Source texts of formatted documents
--- START ---

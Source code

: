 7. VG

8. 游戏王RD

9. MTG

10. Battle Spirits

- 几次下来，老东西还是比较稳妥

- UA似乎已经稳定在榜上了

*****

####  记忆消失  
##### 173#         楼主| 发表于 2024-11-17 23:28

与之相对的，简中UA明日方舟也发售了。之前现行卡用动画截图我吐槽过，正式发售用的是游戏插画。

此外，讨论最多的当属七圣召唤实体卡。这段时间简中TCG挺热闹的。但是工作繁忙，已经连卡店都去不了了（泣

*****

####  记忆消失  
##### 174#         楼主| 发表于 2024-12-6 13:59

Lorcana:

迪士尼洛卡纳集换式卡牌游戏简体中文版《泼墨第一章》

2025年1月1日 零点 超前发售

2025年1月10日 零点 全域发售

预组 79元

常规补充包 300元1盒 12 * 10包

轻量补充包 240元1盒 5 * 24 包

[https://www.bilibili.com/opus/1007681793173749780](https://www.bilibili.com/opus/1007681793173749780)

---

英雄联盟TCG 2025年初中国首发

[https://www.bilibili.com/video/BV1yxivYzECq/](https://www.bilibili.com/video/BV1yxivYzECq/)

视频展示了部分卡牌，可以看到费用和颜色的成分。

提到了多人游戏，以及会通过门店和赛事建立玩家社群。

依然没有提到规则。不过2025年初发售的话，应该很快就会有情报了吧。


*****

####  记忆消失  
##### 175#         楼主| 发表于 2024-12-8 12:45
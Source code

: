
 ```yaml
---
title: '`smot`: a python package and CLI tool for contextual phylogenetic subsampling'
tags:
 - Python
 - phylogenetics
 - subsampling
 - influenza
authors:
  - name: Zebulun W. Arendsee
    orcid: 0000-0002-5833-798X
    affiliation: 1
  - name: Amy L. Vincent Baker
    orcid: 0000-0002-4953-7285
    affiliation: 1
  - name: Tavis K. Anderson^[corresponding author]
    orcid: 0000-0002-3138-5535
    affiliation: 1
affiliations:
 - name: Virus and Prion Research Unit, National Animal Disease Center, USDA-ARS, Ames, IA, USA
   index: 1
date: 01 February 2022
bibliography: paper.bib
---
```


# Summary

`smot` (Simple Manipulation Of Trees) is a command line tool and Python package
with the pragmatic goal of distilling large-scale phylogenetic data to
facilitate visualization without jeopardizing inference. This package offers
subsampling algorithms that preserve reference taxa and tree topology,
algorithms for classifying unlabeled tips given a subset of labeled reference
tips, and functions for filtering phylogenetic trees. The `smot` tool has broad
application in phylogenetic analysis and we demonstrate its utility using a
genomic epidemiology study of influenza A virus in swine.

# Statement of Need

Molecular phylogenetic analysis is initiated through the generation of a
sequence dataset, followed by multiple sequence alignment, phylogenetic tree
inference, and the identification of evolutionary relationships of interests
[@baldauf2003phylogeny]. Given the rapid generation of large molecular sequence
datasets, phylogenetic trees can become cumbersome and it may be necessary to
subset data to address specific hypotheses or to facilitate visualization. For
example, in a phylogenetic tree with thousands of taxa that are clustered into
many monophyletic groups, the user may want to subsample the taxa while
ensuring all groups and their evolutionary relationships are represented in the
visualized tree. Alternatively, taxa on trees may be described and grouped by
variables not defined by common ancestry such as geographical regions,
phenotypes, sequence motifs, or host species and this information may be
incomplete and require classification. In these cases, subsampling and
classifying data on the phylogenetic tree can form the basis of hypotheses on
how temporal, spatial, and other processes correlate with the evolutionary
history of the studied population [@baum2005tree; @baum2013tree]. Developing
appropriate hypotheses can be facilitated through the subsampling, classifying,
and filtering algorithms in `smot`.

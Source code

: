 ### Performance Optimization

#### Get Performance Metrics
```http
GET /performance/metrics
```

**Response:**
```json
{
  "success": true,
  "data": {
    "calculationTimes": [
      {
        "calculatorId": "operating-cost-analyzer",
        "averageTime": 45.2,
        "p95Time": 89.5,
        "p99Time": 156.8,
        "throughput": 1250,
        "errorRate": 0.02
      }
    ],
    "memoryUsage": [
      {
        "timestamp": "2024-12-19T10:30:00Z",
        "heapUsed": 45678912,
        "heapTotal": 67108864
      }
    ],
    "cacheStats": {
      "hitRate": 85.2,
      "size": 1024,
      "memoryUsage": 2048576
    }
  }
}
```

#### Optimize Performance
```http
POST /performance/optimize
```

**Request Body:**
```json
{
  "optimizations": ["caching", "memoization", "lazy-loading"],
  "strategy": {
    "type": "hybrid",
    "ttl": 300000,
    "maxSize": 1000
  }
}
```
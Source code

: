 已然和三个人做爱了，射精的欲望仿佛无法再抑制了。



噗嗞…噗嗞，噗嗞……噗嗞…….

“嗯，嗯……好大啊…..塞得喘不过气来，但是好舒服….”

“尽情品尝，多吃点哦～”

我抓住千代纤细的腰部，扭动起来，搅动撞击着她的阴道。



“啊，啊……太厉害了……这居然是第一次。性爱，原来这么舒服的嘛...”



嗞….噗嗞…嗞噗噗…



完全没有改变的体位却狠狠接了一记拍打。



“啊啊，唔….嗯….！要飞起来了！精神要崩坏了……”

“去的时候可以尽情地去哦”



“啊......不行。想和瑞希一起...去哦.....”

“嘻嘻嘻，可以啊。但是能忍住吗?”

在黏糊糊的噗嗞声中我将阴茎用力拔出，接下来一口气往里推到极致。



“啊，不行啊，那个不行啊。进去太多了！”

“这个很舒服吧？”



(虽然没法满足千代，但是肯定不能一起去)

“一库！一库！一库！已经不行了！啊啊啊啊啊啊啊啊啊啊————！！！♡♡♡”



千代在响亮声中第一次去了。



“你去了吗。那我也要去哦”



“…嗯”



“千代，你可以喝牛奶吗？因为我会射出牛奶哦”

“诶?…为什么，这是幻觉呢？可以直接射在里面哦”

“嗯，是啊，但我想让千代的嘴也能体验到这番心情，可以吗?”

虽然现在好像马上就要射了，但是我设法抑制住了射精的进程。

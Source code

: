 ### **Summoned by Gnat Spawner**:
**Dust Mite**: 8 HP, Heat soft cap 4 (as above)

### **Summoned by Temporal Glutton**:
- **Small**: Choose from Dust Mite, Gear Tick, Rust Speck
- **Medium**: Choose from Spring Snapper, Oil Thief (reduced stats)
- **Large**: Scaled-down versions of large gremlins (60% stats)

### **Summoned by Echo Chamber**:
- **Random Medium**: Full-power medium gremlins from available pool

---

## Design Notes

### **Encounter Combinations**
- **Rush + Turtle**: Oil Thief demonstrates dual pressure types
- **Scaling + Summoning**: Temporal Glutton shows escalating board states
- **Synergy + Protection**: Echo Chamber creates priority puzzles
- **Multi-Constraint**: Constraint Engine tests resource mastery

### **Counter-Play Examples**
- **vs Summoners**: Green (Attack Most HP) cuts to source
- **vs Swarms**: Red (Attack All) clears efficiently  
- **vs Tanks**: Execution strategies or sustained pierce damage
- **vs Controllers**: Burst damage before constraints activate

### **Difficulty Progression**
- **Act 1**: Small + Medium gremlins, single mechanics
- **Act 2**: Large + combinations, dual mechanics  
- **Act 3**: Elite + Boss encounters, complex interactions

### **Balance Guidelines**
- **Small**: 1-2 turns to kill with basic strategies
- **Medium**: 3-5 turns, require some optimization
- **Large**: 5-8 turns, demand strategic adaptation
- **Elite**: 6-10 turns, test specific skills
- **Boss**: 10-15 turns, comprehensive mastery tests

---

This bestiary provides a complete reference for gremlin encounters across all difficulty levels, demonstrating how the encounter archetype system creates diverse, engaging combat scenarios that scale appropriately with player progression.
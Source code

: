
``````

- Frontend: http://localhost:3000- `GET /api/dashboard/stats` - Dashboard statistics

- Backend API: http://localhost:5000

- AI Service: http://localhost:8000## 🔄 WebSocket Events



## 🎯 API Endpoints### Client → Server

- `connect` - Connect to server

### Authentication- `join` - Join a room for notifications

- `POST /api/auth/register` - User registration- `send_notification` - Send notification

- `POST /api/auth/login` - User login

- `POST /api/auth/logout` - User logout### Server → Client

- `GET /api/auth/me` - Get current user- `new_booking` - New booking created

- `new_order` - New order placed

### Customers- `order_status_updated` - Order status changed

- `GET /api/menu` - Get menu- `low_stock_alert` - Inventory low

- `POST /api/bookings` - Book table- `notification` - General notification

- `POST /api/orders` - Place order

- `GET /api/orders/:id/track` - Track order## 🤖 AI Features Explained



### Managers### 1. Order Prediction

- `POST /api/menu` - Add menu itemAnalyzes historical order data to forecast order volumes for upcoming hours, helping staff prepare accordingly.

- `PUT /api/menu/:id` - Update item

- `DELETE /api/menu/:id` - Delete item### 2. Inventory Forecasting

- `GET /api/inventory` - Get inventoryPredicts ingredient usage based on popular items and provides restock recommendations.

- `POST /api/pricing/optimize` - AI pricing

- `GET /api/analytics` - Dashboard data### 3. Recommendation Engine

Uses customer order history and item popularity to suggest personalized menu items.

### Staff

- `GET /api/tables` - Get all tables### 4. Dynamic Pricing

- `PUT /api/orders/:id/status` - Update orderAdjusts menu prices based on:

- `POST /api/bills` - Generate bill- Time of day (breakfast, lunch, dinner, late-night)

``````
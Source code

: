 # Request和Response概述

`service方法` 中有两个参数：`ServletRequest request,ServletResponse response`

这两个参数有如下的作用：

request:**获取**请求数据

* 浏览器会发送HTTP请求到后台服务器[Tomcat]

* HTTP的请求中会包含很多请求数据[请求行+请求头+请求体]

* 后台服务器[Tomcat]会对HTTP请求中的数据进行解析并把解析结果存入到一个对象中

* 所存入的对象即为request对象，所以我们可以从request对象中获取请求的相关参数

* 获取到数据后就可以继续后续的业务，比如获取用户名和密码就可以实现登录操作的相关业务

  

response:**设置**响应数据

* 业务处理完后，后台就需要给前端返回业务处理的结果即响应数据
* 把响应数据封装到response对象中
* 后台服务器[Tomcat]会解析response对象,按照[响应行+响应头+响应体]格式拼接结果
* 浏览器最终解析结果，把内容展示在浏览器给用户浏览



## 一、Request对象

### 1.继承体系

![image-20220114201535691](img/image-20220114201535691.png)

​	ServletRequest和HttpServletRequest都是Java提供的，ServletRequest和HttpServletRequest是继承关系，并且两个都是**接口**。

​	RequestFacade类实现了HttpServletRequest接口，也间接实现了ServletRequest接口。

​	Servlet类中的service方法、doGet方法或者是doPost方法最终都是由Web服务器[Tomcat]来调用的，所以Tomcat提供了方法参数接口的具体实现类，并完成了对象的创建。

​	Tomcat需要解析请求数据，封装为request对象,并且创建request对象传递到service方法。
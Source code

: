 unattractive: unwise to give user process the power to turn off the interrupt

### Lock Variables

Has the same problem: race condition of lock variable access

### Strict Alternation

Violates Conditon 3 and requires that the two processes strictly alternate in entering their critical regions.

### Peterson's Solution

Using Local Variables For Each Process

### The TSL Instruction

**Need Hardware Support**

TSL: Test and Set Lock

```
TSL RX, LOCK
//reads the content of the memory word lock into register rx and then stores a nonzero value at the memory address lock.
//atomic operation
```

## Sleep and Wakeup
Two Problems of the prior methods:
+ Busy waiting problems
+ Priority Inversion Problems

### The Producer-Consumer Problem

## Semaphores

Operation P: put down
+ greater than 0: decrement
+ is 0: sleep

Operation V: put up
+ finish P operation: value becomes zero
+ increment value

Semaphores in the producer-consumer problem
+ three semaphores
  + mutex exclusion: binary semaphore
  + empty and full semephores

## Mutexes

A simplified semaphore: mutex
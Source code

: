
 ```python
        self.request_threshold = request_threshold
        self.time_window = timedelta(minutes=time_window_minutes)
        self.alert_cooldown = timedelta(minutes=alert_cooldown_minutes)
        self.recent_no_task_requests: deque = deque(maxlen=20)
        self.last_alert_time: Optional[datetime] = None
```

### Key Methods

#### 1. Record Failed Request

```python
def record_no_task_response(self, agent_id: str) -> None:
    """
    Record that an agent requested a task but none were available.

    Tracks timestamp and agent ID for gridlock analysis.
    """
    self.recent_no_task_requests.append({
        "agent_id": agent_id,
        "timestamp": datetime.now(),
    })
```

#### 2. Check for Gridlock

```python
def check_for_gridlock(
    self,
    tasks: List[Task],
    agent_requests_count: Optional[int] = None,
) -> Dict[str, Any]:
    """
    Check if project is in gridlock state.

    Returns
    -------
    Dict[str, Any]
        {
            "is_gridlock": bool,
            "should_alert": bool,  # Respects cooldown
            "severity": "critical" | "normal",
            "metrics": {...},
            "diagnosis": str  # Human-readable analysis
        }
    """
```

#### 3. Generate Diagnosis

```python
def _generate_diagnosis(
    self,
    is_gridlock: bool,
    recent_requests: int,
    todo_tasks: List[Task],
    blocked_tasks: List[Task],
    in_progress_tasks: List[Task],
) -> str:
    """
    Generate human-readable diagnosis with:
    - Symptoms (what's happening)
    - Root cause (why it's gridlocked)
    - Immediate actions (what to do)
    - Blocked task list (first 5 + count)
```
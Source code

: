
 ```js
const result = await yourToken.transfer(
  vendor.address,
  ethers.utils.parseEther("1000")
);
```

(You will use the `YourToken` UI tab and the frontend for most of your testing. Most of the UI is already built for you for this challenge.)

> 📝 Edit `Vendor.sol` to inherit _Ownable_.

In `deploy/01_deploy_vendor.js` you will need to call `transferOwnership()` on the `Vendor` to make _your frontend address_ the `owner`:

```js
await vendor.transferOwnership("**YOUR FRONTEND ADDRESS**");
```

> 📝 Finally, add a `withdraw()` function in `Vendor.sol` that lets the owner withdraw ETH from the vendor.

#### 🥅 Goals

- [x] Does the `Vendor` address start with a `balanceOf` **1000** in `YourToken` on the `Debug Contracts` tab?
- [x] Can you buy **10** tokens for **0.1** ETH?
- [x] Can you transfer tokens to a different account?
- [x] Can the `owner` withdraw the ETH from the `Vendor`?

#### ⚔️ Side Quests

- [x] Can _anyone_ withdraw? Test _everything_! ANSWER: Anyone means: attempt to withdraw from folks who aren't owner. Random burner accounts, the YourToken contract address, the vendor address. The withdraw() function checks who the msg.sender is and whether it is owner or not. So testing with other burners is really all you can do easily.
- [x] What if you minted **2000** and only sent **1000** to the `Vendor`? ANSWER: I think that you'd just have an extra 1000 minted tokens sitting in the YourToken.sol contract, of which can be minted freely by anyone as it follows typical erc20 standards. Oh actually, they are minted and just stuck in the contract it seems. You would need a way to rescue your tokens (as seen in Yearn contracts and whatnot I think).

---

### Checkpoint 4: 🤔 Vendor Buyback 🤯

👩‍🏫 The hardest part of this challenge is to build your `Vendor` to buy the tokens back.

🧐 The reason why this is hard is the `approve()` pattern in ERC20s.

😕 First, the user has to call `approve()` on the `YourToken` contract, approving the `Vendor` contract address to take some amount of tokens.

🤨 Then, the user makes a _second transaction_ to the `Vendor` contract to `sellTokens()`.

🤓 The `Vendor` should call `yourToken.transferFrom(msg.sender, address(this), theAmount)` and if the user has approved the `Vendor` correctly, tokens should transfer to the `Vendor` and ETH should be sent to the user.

--- END ---

Every line from the first entry to the line containing "此外，讨论最多的当属七圣召唤" should be transcribed exactly, and nothing beyond it.

◆ ANSWER BOX ◆
Source code

: 7. VG

8. 游戏王RD

9. MTG

10. Battle Spirits

- 几次下来，老东西还是比较稳妥

- UA似乎已经稳定在榜上了

*****

####  记忆消失  
##### 173#         楼主| 发表于 2024-11-17 23:28

与之相对的，简中UA明日方舟也发售了。之前现行卡用动画截图我吐槽过，正式发售用的是游戏插画。

此外，讨论最多的当属七圣召唤实体卡。这段时间简中TCG挺热闹的。但是工作繁忙，已经连卡店都去不了了（泣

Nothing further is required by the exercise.